The show opens Friday at 4:30 p.m. at the Alaska State Museum and runs through April 12.

Listen:

This transcript has been lightly edited for clarity.

Tamara Wilson: They’re totally useless, right? Like the only thing that they do is bring joy, which I think is kind of wonderful. It’s a little presumptuous of me to say that the work will bring joy, but if it does, that’s great. But it really has no other function outside of just being present for the viewer to enjoy.

I’m Tamara Wilson, and I’m an installation [designer] and painter from Fairbanks, Alaska.

A lot of my sort of formal background in arts was mostly painting. And then as it kind of developed over time, the paintings sort of started taking over the space, creating the space. So then I started thinking less about the paintings themselves, and more about people viewing the paintings, or people being inside the space.

And so then that kind of naturally turned into wanting to create, almost like a three dimensional painting for people to be in. So the installations came about because the paintings just weren’t enough.

So this is the back side of the slinky that will get put on this armature and then hung on the wall so you can see the accordions kind of. It’s like stretched out, and then when they’re shipped, they’re all condensed. So then that’s when they’re in, like resting slink. And then when they’re in the gallery, they’re pulled out, so that they’re in more of their organic, moving form.

One of Tamara Wilson’s slinkies named for “Slinkies and the Window Frame.” Courtesy of the Alaska State Museum.

So this piece that you’re seeing from the back side, it’s called U-turn. And the like name plates say “You turn round and round.” And so it’s the necklace of the slinky, clearly, because every slinky needs a necklace, apparently. And then coming out of the end of it is that expanding foam that’s against the wall with more chain. It’s kind of like its gut spilling out.

So yeah, I mean, read into it what you might, but the nameplates kind of allude to why its contents are being spilled onto the floor.

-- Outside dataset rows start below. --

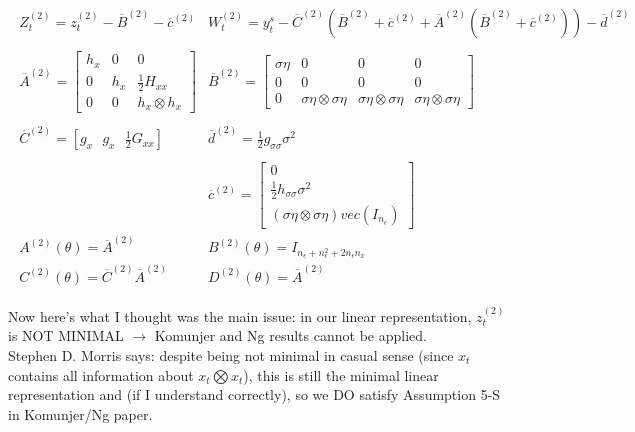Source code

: \documentclass[10pt]{article}
\numberwithin{equation}{section}
\theoremstyle{definition}
\theoremstyle{remark}
\begin{document}
\begin{eqnarray*}\displaystyle
	\begin{array}{ll}
		Z_{t}^{(2)} = z_t^{(2)}-\overline{B}^{(2)}-\overline{c}^{(2)} & W_t^{(2)} = y^s_t - \overline{C}^{(2)}(\overline{B}^{(2)}+\overline{c}^{(2)} + \overline{A}^{(2)}(\overline{B}^{(2)}+\overline{c}^{(2)}))	- \overline{d}^{(2)}\\
		\\
\overline{A}^{(2)} = \left[ \begin{array}{ccc}
h_x & 0 & 0 \\
0 & h_x & \frac{1}{2}H_{xx} \\
0 & 0 & h_x \otimes h_x \end{array} \right] & \overline{B}^{(2)} = \left[ \begin{array}{cccc}
\sigma \eta & 0 & 0 & 0 \\
0 & 0 & 0 & 0 \\
0 & \sigma \eta \otimes \sigma \eta & \sigma \eta \otimes \sigma \eta & \sigma \eta \otimes \sigma \eta \end{array} \right]\\
\\
\overline{C}^{(2)} = [g_x \text{ }g_x \text{ }\frac{1}{2}G_{xx}] & \overline{d}^{(2)} = \frac{1}{2}g_{\sigma \sigma}\sigma^2\\
\\

& \overline{c}^{(2)} = \left[ \begin{array}{c} 0\\ \frac{1}{2}h_{\sigma \sigma}\sigma^2 \\ (\sigma \eta \otimes \sigma \eta )vec(I_{n_\epsilon}) \end{array} \right]\\
A^{(2)}(\theta ) = \overline{A}^{(2)} & B^{(2)}(\theta ) = I_{n_\epsilon + n_\epsilon^2 + 2n_\epsilon n_x}\\
C^{(2)}(\theta ) = \overline{C}^{(2)}\overline{A}^{(2)} & D^{(2)}(\theta )= \overline{A}^{(2)}
\end{array}
\end{eqnarray*}

Now here's what I thought was the main issue: in our linear representation, $z_t^{(2)}$ is NOT MINIMAL $\rightarrow$ Komunjer and Ng results cannot be applied.\\

Stephen D. Morris says: despite being not minimal in casual sense (since $x_t$ contains all information about $x_t \bigotimes x_t$), this is still the minimal linear representation and (if I understand correctly), so we DO satisfy Assumption 5-S in Komunjer/Ng paper.\\
\end{document}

So this right here is a frame, like a kind of classic oak frame, and it’s going to go in this wall here. And so the people experiencing the installation that’s going to be on the other side of the wall will be framed in this when they’re inside it. So you will view them from the more traditional side of the gallery as if they were in the painting.

It’s very much a living space. The installation itself, that’s kind of adjacent to the more traditional gallery space, is set up like a living quarters. It has a bed, it has a television, a heat source — the radiator — a lot of house plants. And then on this side of the wall, on this side of the frame, are these like slinky pieces, and they are more like creatures, forms that might occupy that living room space.

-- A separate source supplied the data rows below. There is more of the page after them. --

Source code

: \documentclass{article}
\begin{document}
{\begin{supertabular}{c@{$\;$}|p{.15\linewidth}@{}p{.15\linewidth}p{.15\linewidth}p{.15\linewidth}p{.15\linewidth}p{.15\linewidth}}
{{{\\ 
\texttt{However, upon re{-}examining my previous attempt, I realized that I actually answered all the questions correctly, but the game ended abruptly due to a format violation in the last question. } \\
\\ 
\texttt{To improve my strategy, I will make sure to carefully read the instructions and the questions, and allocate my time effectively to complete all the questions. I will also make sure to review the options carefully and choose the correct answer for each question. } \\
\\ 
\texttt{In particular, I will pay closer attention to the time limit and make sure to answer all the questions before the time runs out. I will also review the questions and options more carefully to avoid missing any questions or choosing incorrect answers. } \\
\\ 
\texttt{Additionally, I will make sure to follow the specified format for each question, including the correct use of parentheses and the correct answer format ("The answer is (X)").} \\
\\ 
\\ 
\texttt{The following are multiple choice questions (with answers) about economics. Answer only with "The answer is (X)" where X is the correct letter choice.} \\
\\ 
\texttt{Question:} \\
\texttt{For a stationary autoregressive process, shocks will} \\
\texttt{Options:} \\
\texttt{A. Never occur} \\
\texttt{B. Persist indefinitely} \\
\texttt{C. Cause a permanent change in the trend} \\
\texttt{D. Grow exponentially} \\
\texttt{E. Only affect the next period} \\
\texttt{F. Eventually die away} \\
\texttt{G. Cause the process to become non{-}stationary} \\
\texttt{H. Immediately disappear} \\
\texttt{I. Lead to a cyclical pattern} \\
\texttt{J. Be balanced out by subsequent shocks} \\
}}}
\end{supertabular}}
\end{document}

There is something that’s kind of intriguing about looking into somebody else’s space. And I guess that initially the inspiration for doing this framed installation — that the viewer can actually walk through the frame — originally was just like who are in these colossal portraits that you see in museums? Often like royalty or I don’t know people that I don’t relate to or know or know much about.

And so the viewer being able to be in that frame themselves kind of elevates the viewer to be the portrait, in a way.

Lingít Word of the Week: Dleit— Snow

Snow covers playground equipment outside Harborview Elementary School on Tuesday, Jan. 16, 2024. (Clarise Larson/KTOO)

This is Lingít Word of the Week. Each week, we feature a Lingít word voiced by master speakers. Lingít has been spoken throughout present-day Southeast Alaska and parts of Canada for over 10,000 years.

Gunalchéesh to X̱’unei Lance Twitchell, Goldbelt Heritage Foundation and the University of Alaska Southeast for sharing the recorded audio for this series.

This week’s word is dleit, or snow. Listen to the audio below to learn how to say dleit.

The following transcript is meant to help illustrate the words and sentences. 

Kooshdáakʼu Bill Fawcett: Dleit. 

That means snow.

Here are some sentences:

Kooshdáakʼu Bill Fawcett: Ḵúnáx̱ áwé daak wusitaan wé dleit.

It’s really snowing. 

Keiyishí Bessie Cooley: Dleit shaa shakée yéi yatee.

There is snow on the mountaintop.

Ḵaakal.áat Florence Marks Sheakley: Dleit daak wusitán.

It is snowing. 

Kaxwaan Éesh George Davis: Dleit g̱aadlaan.

The snow is deep.

You can hear each installment of Lingít Word of the Week on the radio throughout the week. 

 

Additional language resources:

Find biographies for the master speakers included in this lesson here.

Learn more about why we use Lingít instead of Tlingit here.

Watch a video introducing Lingít sounds here.

Rhiannon Giddens, Dirk Powell announced as headliners for 50th Alaska Folk Festival

Rhiannon Giddens and Silk Road Ensemble perform at TED2016 – Dream, February 15-19, 2016, Vancouver Convention Center, Vancouver, Canada. (Creative Commons photo by Bret Hartman/TED)

Alaska Folk Festival leadership announced this afternoon on social media that the guest artists for the 50th festival will be Rhiannon Giddens and Dirk Powell.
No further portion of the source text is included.